____ EXTRACTED ENTRIES
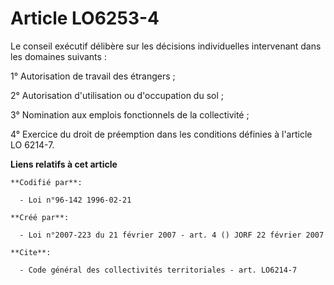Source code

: # Article LO6253-4

Le conseil exécutif délibère sur les décisions individuelles intervenant dans les domaines suivants : 

1° Autorisation de travail des étrangers ; 

2° Autorisation d'utilisation ou d'occupation du sol ; 

3° Nomination aux emplois fonctionnels de la collectivité ; 

4° Exercice du droit de préemption dans les conditions définies à l'article LO 6214-7.

**Liens relatifs à cet article**

	**Codifié par**:

	  - Loi n°96-142 1996-02-21

	**Créé par**:

	  - Loi n°2007-223 du 21 février 2007 - art. 4 () JORF 22 février 2007

	**Cite**:

	  - Code général des collectivités territoriales - art. LO6214-7

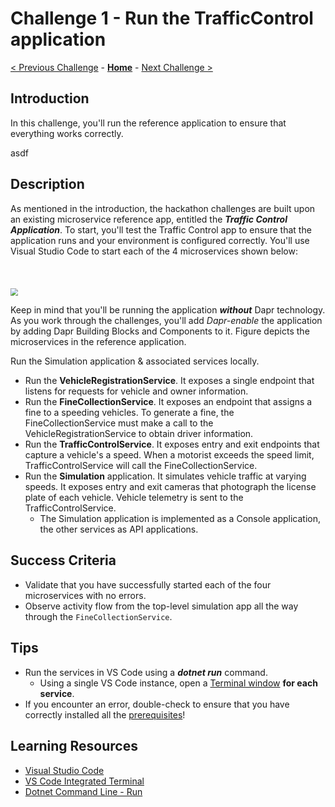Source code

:# Challenge 1 - Run the TrafficControl application

[< Previous Challenge](./Challenge-00.md) - **[Home](../README.md)** - [Next Challenge >](./Challenge-02.md)

## Introduction

In this challenge, you'll run the reference application to ensure that everything works correctly.

asdf

## Description

As mentioned in the introduction, the hackathon challenges are built upon an existing microservice reference app, entitled the **_Traffic Control Application_**. To start, you'll test the Traffic Control app to ensure that the application runs and your environment is configured correctly. You'll use Visual Studio Code to start each of the 4 microservices shown below:

<img src="../images/Challenge-01/services.png" style="zoom: 75%;padding-top: 50px;" />

Keep in mind that you'll be running the application **_without_** Dapr technology. As you work through the challenges, you'll add _Dapr-enable_ the application by adding Dapr Building Blocks and Components to it. Figure depicts the microservices in the reference application.

Run the Simulation application & associated services locally.

- Run the **VehicleRegistrationService**. It exposes a single endpoint that listens for requests for vehicle and owner information.
- Run the **FineCollectionService**. It exposes an endpoint that assigns a fine to a speeding vehicles. To generate a fine, the FineCollectionService must make a call to the VehicleRegistrationService to obtain driver information.
- Run the **TrafficControlService**. It exposes entry and exit endpoints that capture a vehicle's a speed. When a motorist exceeds the speed limit, TrafficControlService will call the FineCollectionService.
- Run the **Simulation** application. It simulates vehicle traffic at varying speeds. It exposes entry and exit cameras that photograph the license plate of each vehicle. Vehicle telemetry is sent to the TrafficControlService.
  - The Simulation application is implemented as a Console application, the other services as API applications.

## Success Criteria

- Validate that you have successfully started each of the four microservices with no errors.
- Observe activity flow from the top-level simulation app all the way through the `FineCollectionService`.

## Tips

- Run the services in VS Code using a **_dotnet run_** command.
  - Using a single VS Code instance, open a [Terminal window](https://code.visualstudio.com/docs/editor/integrated-terminal) **for each service**.
- If you encounter an error, double-check to ensure that you have correctly installed all the [prerequisites](../README.md#Prerequisites)!

## Learning Resources

- [Visual Studio Code](https://code.visualstudio.com/)
- [VS Code Integrated Terminal](https://code.visualstudio.com/docs/editor/integrated-terminal)
- [Dotnet Command Line - Run](https://docs.microsoft.com/dotnet/core/tools/dotnet-run)
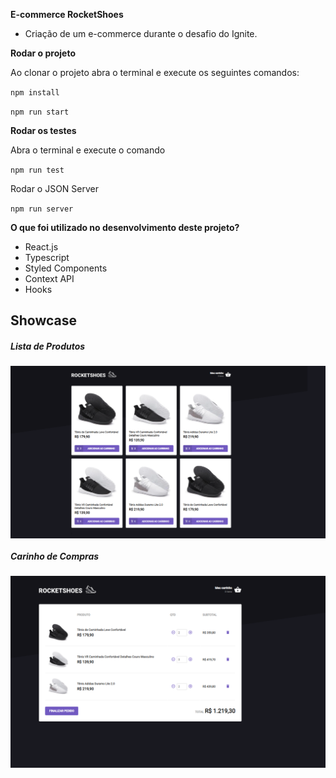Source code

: 
**E-commerce RocketShoes**
- Criação de um e-commerce durante o desafio do Ignite.

**Rodar o projeto**

Ao clonar o projeto abra o terminal e execute os seguintes comandos:

`npm install`

`npm run start`

**Rodar os testes**

Abra o terminal e execute o comando

`npm run test`

Rodar o JSON Server

`npm run server`

**O que foi utilizado no desenvolvimento deste projeto?**

- React.js
- Typescript
- Styled Components
- Context API
- Hooks
 
## Showcase

##### Lista de Produtos

<img align="center"  src="src/assets/images/ecommerce-1.PNG" />

##### Carinho de Compras
<img align="center" src="src/assets/images/ecommerce-2.PNG" />
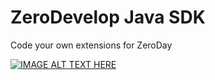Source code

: # ZeroDevelop Java SDK
Code your own extensions for ZeroDay

[![IMAGE ALT TEXT HERE](https://img.youtube.com/vi/Yx6XqgJbmNk/0.jpg)](https://www.youtube.com/watch?v=Yx6XqgJbmNk)
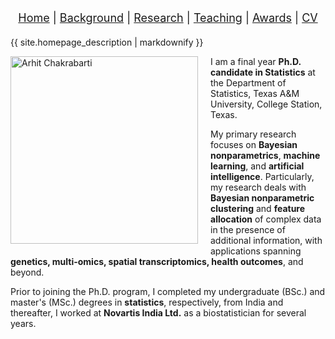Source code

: <!-- Navigation -->
<nav style="text-align:center; font-size: 18px; margin-bottom: 20px;">
  <a href="/index.html">Home</a> |
  <a href="/background.html">Background</a> |
  <a href="/research.html">Research</a> |
  <a href="/teaching.html">Teaching</a> |
  <a href="/awards.html">Awards</a> |
  <a href="/cv.html">CV</a>
</nav>

<!-- Homepage welcome + social links -->
<div style="margin-top:15px;">
  {{ site.homepage_description | markdownify }}
</div>

<!-- Image and introduction wrapped in HTML to allow float -->
<div>
  <img src="assets/images/Pic.jpg" alt="Arhit Chakrabarti" width="300" style="float:left; margin-right:20px; margin-bottom:10px;" />
  <p>
    I am a final year <strong>Ph.D. candidate in Statistics</strong> at the Department of Statistics, Texas A&M University, College Station, Texas. 
  </p>
  <p>
    My primary research focuses on <strong>Bayesian nonparametrics</strong>, <strong>machine learning</strong>, and <strong>artificial intelligence</strong>. Particularly, my research deals with <strong>Bayesian nonparametric clustering</strong> and <strong>feature allocation</strong> of complex data in the presence of additional information, with applications spanning <strong>genetics, multi-omics, spatial transcriptomics, health outcomes</strong>, and beyond.
  </p>
  <p>
    Prior to joining the Ph.D. program, I completed my undergraduate (BSc.) and master's (MSc.) degrees in <strong>statistics</strong>, respectively, from India and thereafter, I worked at <strong>Novartis India Ltd.</strong> as a biostatistician for several years.
  </p>
  <div style="clear: both;"></div>
</div>
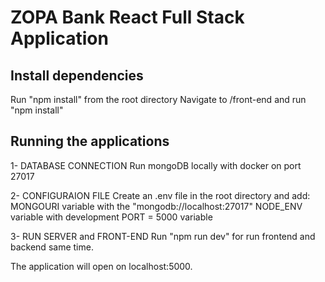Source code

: # ZOPA Bank React Full Stack Application

## Install dependencies

Run "npm install" from the root directory
Navigate to /front-end and run "npm install"

## Running the applications

1- DATABASE CONNECTION
Run mongoDB locally with docker on port 27017

2- CONFIGURAION FILE
Create an .env file in the root directory and add:
MONGOURI variable with the "mongodb://localhost:27017" 
NODE_ENV variable with development
PORT = 5000 variable

3- RUN SERVER and FRONT-END
Run "npm run dev" for run frontend and backend same time.

The application will open on localhost:5000. 



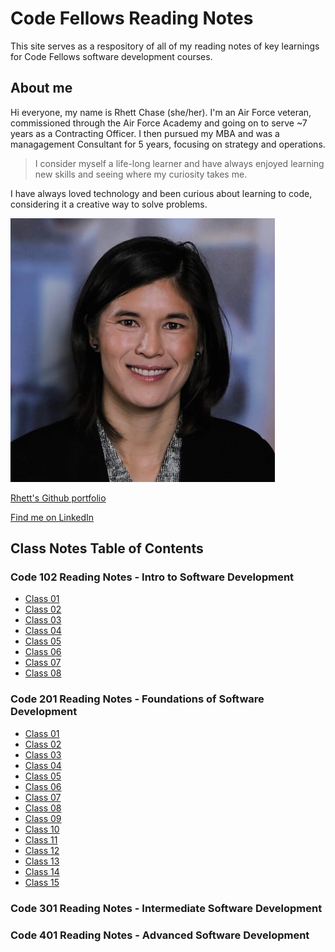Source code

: # Code Fellows Reading Notes

This site serves as a respository of all of my reading notes of key learnings for Code Fellows software development courses.

## About me

Hi everyone, my name is Rhett Chase (she/her). I'm an Air Force veteran, commissioned through the Air Force Academy and going on to serve ~7 years as a Contracting Officer. I then pursued my MBA and was a managagement Consultant for 5 years, focusing on strategy and operations.

>I consider myself a life-long learner and have always enjoyed learning new skills and seeing where my curiosity takes me.

I have always loved technology and been curious about learning to code, considering it a creative way to solve problems.

![Rhett headshot](rhettchase.jpg)

[Rhett's Github portfolio](https://github.com/rhettchase)

[Find me on LinkedIn](https://www.linkedin.com/in/rhettchase)

## Class Notes Table of Contents

### Code 102 Reading Notes - Intro to Software Development

- [Class 01](102/class-01.md)
- [Class 02](102/class-02.md)
- [Class 03](102/class-03.md)
- [Class 04](102/class-04.md)
- [Class 05](102/class-05.md)
- [Class 06](102/class-06.md)
- [Class 07](102/class-07.md)
- [Class 08](102/class-08.md)

### Code 201 Reading Notes - Foundations of Software Development

- [Class 01](201/class-01.md)
- [Class 02](201/class-02.md)
- [Class 03](201/class-03.md)
- [Class 04](201/class-04.md)
- [Class 05](201/class-05.md)
- [Class 06](201/class-06.md)
- [Class 07](201/class-07.md)
- [Class 08](201/class-08.md)
- [Class 09](201/class-09.md)
- [Class 10](201/class-10.md)
- [Class 11](201/class-11.md)
- [Class 12](201/class-12.md)
- [Class 13](201/class-13.md)
- [Class 14](201/class-14.md)
- [Class 15](201/class-15.md)

### Code 301 Reading Notes - Intermediate Software Development

### Code 401 Reading Notes - Advanced Software Development
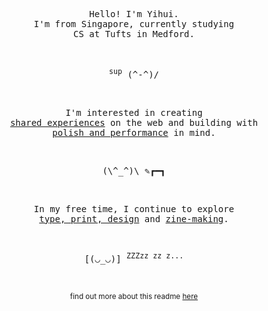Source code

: <p align="center">
  <samp>
    Hello! I'm Yihui. <br /> I'm from Singapore, currently studying <br /> CS at Tufts in Medford.
  </samp>
</p>

<br />
<p align="center">
  <samp>
    <sup>sup</sup> (^-^)/
  </samp>
<p align="center">
<br />

<p align="center">
  <samp>
    I'm interested in creating <br /> 
    <a href="https://www.yihuihu.com/works/henesys" target="_blank">shared experiences</a> 
    on the web and building with <br /> 
    <a href="https://arena-ios-app.vercel.app" target="_blank">polish and performance</a> 
    in mind.
  </samp>
</p>

<br/>
<p align="center">
  <samp>
    (\^_^)\ ✎┏━┓
  </samp>
<p align="center">
<br/>
  
<p align="center">
  <samp>
    In my free time, I continue to explore <br /> 
    <a href="https://www.yihuihu.com/works/misc" target="_blank">type, print, design</a> 
    and <a href="https://www.yihuihu.com/works/ZINEDEF" target="_blank">zine-making</a>.
  </samp>
</p>

<br />
<p align="center">
  <samp>
    [(◡_◡)] <sup>ZZZzz zz z...</sup>
  </samp>
<p align="center">
<br />
  
<p align="center">
  <sup>
    find out more about this readme <a href="https://github.com/yihui-hu/yihui-hu/blob/main/guide.md" target="_blank">here</a>
  </sup>
</p>
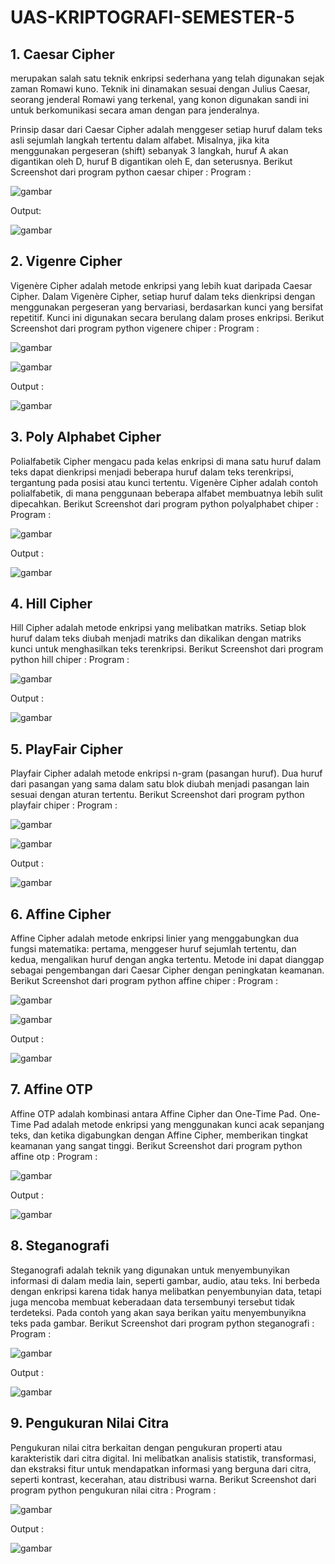 # UAS-KRIPTOGRAFI-SEMESTER-5

## 1. Caesar Cipher

merupakan salah satu teknik enkripsi sederhana yang telah digunakan sejak zaman Romawi kuno. Teknik ini dinamakan sesuai dengan Julius Caesar, seorang jenderal Romawi yang terkenal, yang konon digunakan sandi ini untuk berkomunikasi secara aman dengan para jenderalnya.

Prinsip dasar dari Caesar Cipher adalah menggeser setiap huruf dalam teks asli sejumlah langkah tertentu dalam alfabet. Misalnya, jika kita menggunakan pergeseran (shift) sebanyak 3 langkah, huruf A akan digantikan oleh D, huruf B digantikan oleh E, dan seterusnya.
Berikut Screenshot dari program python caesar chiper :
Program :

![gambar](Screenshot_gambar/program_caesar_cipher.png)

Output:

![gambar](Screenshot_gambar/output_caesar_cipher.png)

## 2. Vigenre Cipher
Vigenère Cipher adalah metode enkripsi yang lebih kuat daripada Caesar Cipher. Dalam Vigenère Cipher, setiap huruf dalam teks dienkripsi dengan menggunakan pergeseran yang bervariasi, berdasarkan kunci yang bersifat repetitif. Kunci ini digunakan secara berulang dalam proses enkripsi.
Berikut Screenshot dari program python vigenere chiper :
Program :

![gambar](Screenshot_gambar/program_vigenere_cipher.png)


![gambar](Screenshot_gambar/program_vigenere_cipher2.png)

Output :

![gambar](Screenshot_gambar/output_vigenere_cipher.png)

## 3. Poly Alphabet Cipher

Polialfabetik Cipher mengacu pada kelas enkripsi di mana satu huruf dalam teks dapat dienkripsi menjadi beberapa huruf dalam teks terenkripsi, tergantung pada posisi atau kunci tertentu. Vigenère Cipher adalah contoh polialfabetik, di mana penggunaan beberapa alfabet membuatnya lebih sulit dipecahkan.
Berikut Screenshot dari program python polyalphabet chiper :
Program :

![gambar](Screenshot_gambar/program_polyaplhabet.png)

Output :

![gambar](Screenshot_gambar/output_polyalphabet.png)

## 4. Hill Cipher

Hill Cipher adalah metode enkripsi yang melibatkan matriks. Setiap blok huruf dalam teks diubah menjadi matriks dan dikalikan dengan matriks kunci untuk menghasilkan teks terenkripsi.
Berikut Screenshot dari program python hill chiper :
Program :

![gambar](Screenshot_gambar/program_hill_cipher.png)

Output :

![gambar](Screenshot_gambar/output_hill_cipher.png)

## 5. PlayFair Cipher

Playfair Cipher adalah metode enkripsi n-gram (pasangan huruf). Dua huruf dari pasangan yang sama dalam satu blok diubah menjadi pasangan lain sesuai dengan aturan tertentu. 
Berikut Screenshot dari program python playfair chiper :
Program :

![gambar](Screenshot_gambar/program_playfair_cipher_1.png)

![gambar](Screenshot_gambar/program_playfair_cipher2.png)

Output :

![gambar](Screenshot_gambar/output_playfair_cipher.png)

## 6. Affine Cipher

Affine Cipher adalah metode enkripsi linier yang menggabungkan dua fungsi matematika: pertama, menggeser huruf sejumlah tertentu, dan kedua, mengalikan huruf dengan angka tertentu. Metode ini dapat dianggap sebagai pengembangan dari Caesar Cipher dengan peningkatan keamanan.
Berikut Screenshot dari program python affine chiper :
Program :

![gambar](Screenshot_gambar/program_affine_cipher.png)


![gambar](Screenshot_gambar/program_affine_cipher2.png)

Output :

![gambar](Screenshot_gambar/output_affine_cipher.png)


## 7. Affine OTP

Affine OTP adalah kombinasi antara Affine Cipher dan One-Time Pad. One-Time Pad adalah metode enkripsi yang menggunakan kunci acak sepanjang teks, dan ketika digabungkan dengan Affine Cipher, memberikan tingkat keamanan yang sangat tinggi.
Berikut Screenshot dari program python affine otp :
Program :

![gambar](Screenshot_gambar/program_affine_otp.png)

Output :

![gambar](Screenshot_gambar/output_affine_otp.png)


## 8. Steganografi

Steganografi adalah teknik yang digunakan untuk menyembunyikan informasi di dalam media lain, seperti gambar, audio, atau teks. Ini berbeda dengan enkripsi karena tidak hanya melibatkan penyembunyian data, tetapi juga mencoba membuat keberadaan data tersembunyi tersebut tidak terdeteksi. Pada contoh yang akan saya berikan yaitu menyembunyikna teks pada gambar.
Berikut Screenshot dari program python steganografi :
Program :

![gambar](Screenshot_gambar/program_steganografi.png)

Output :

![gambar](Screenshot_gambar/file_steganografi.png)


## 9. Pengukuran Nilai Citra

Pengukuran nilai citra berkaitan dengan pengukuran properti atau karakteristik dari citra digital. Ini melibatkan analisis statistik, transformasi, dan ekstraksi fitur untuk mendapatkan informasi yang berguna dari citra, seperti kontrast, kecerahan, atau distribusi warna.
Berikut Screenshot dari program python pengukuran nilai citra :
Program :

![gambar](Screenshot_gambar/program_pengukuran_nilai_citra.png)

Output :

![gambar](Screenshot_gambar/output_pengukuran_nilai_citra.png)
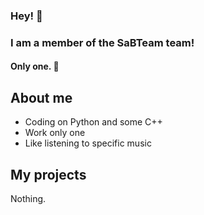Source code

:### Hey! 👣
### I am a member of the SaBTeam team!
#### Only one. 🌟

## About me
  + Coding on Python and some C++
  + Work only one
  + Like listening to specific music

## My projects
  Nothing.
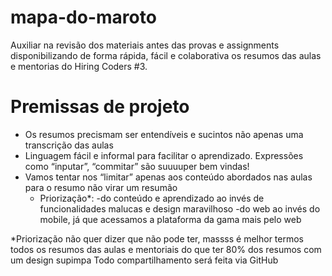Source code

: # mapa-do-maroto
Auxiliar na revisão dos materiais antes das provas e assignments disponibilizando de forma rápida, fácil e colaborativa os resumos das aulas e mentorias do Hiring Coders #3.

# Premissas de projeto

- Os resumos precismam ser entendíveis e sucintos não apenas uma transcrição das aulas
- Linguagem fácil e informal para facilitar o aprendizado. Expressões como “inputar”, “commitar” são suuuuper bem vindas!
- Vamos tentar nos “limitar” apenas aos conteúdo abordados nas aulas para o resumo não virar um resumão
  - Priorização*: 
      -do conteúdo e aprendizado ao invés de funcionalidades malucas e design maravilhoso
      -do web ao invés do mobile, já que acessamos a plataforma da gama mais pelo web

*Priorização não quer dizer que não pode ter, massss é melhor termos todos os resumos das aulas e mentoriais do que ter 80% dos resumos com um design supimpa
Todo compartilhamento será feita via GitHub
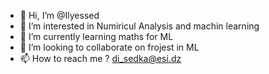 - 👋 Hi, I’m @Ilyessed
- 👀 I’m interested in Numiricul Analysis and machin learning
- 🌱 I’m currently learning maths for ML
- 💞️ I’m looking to collaborate on frojest in ML
- 📫 How to reach me ? di_sedka@esi.dz

<!---
Ilyessed/Ilyessed is a ✨ special ✨ repository because its `README.md` (this file) appears on your GitHub profile.
You can click the Preview link to take a look at your changes.
--->
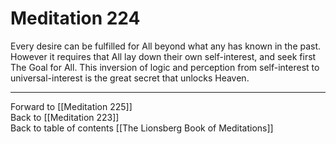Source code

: # Meditation 224

Every desire can be fulfilled for All beyond what any has known in the past. However it requires that All lay down their own self-interest, and seek first The Goal for All. This inversion of logic and perception from self-interest to universal-interest is the great secret that unlocks Heaven. 

___

Forward to [[Meditation 225]]  
Back to [[Meditation 223]]  
Back to table of contents [[The Lionsberg Book of Meditations]]  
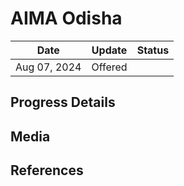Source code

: # AIMA  Odisha


| Date         | Update  | Status |
| ------------ | ------- | ------ |
| Aug 07, 2024 | Offered |        |

## Progress Details


## Media


## References
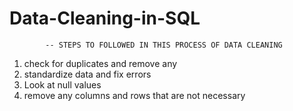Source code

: # Data-Cleaning-in-SQL
			-- STEPS TO FOLLOWED IN THIS PROCESS OF DATA CLEANING 
 1. check for duplicates and remove any
 2. standardize data and fix errors
 3. Look at null values  
 4. remove any columns and rows that are not necessary 
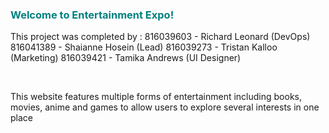 <h3 style="color:teal"> Welcome to Entertainment Expo! </h3>

<p> This project was completed by :
    816039603 - Richard Leonard (DevOps)
    816041389 - Shaianne Hosein (Lead)
    816039273 - Tristan Kalloo (Marketing)
    816039421 - Tamika Andrews (UI Designer)
 </p>
<br>
<p> This website features multiple forms of entertainment including books, movies, anime and games to allow users to explore several interests in one place </p>
   

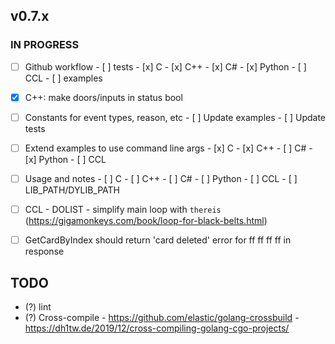 ## v0.7.x

### IN PROGRESS

- [ ] Github workflow
      - [ ] tests
            - [x] C
            - [x] C++
            - [x] C#
            - [x] Python
            - [ ] CCL
      - [ ] examples

- [x] C++: make doors/inputs in status bool

- [ ] Constants for event types, reason, etc
      - [ ] Update examples
      - [ ] Update tests

- [ ] Extend examples to use command line args
      - [x] C
      - [x] C++
      - [ ] C#
      - [x] Python
      - [ ] CCL
  
- [ ] Usage and notes
      - [ ] C
      - [ ] C++
      - [ ] C#
      - [ ] Python
      - [ ] CCL
      - [ ] LIB_PATH/DYLIB_PATH

- [ ] CCL
      - DOLIST
      - simplify main loop with `thereis` (https://gigamonkeys.com/book/loop-for-black-belts.html)

- [ ] GetCardByIndex should return 'card deleted' error for ff ff ff ff in response

## TODO

- (?) lint
- (?) Cross-compile
      - https://github.com/elastic/golang-crossbuild
      - https://dh1tw.de/2019/12/cross-compiling-golang-cgo-projects/

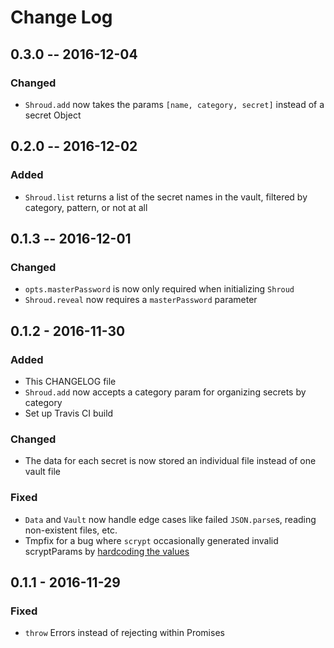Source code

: # Change Log

## 0.3.0 -- 2016-12-04

### Changed

* `Shroud.add` now takes the params `[name, category, secret]` instead of a
  secret Object

## 0.2.0 -- 2016-12-02

### Added

* `Shroud.list` returns a list of the secret names in the vault, filtered by
  category, pattern, or not at all

## 0.1.3 -- 2016-12-01

### Changed

* `opts.masterPassword` is now only required when initializing `Shroud`
* `Shroud.reveal` now requires a `masterPassword` parameter

## 0.1.2 - 2016-11-30

### Added

* This CHANGELOG file
* `Shroud.add` now accepts a category param for organizing secrets by category
* Set up Travis CI build

### Changed

* The data for each secret is now stored an individual file instead of one
  vault file

### Fixed

* `Data` and `Vault` now handle edge cases like failed `JSON.parse`s,
  reading non-existent files, etc.
* Tmpfix for a bug where `scrypt` occasionally generated invalid
  scryptParams by [hardcoding the values](https://github.com/taravancil/shroud/pull/1)

## 0.1.1 - 2016-11-29

### Fixed

* `throw` Errors instead of rejecting within Promises

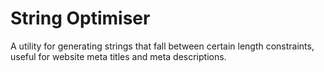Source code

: # String Optimiser

A utility for generating strings that fall between certain length constraints, useful for website meta titles and meta descriptions.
________
ACTION ITEM — From the records above, reproduce exactly the lines from the one with "[< Previous Challenge](./Challenge-00.md)" to the one with "- Run the services", both included, and no others.

EXERCISE SOLUTION —
[< Previous Challenge](./Challenge-00.md) - **[Home](../README.md)** - [Next Challenge >](./Challenge-02.md)

## Introduction

In this challenge, you'll run the reference application to ensure that everything works correctly.

asdf

## Description

As mentioned in the introduction, the hackathon challenges are built upon an existing microservice reference app, entitled the **_Traffic Control Application_**. To start, you'll test the Traffic Control app to ensure that the application runs and your environment is configured correctly. You'll use Visual Studio Code to start each of the 4 microservices shown below:

<img src="../images/Challenge-01/services.png" style="zoom: 75%;padding-top: 50px;" />

Keep in mind that you'll be running the application **_without_** Dapr technology. As you work through the challenges, you'll add _Dapr-enable_ the application by adding Dapr Building Blocks and Components to it. Figure depicts the microservices in the reference application.

Run the Simulation application & associated services locally.

- Run the **VehicleRegistrationService**. It exposes a single endpoint that listens for requests for vehicle and owner information.
- Run the **FineCollectionService**. It exposes an endpoint that assigns a fine to a speeding vehicles. To generate a fine, the FineCollectionService must make a call to the VehicleRegistrationService to obtain driver information.
- Run the **TrafficControlService**. It exposes entry and exit endpoints that capture a vehicle's a speed. When a motorist exceeds the speed limit, TrafficControlService will call the FineCollectionService.
- Run the **Simulation** application. It simulates vehicle traffic at varying speeds. It exposes entry and exit cameras that photograph the license plate of each vehicle. Vehicle telemetry is sent to the TrafficControlService.
  - The Simulation application is implemented as a Console application, the other services as API applications.

## Success Criteria

- Validate that you have successfully started each of the four microservices with no errors.
- Observe activity flow from the top-level simulation app all the way through the `FineCollectionService`.

## Tips

- Run the services in VS Code using a **_dotnet run_** command.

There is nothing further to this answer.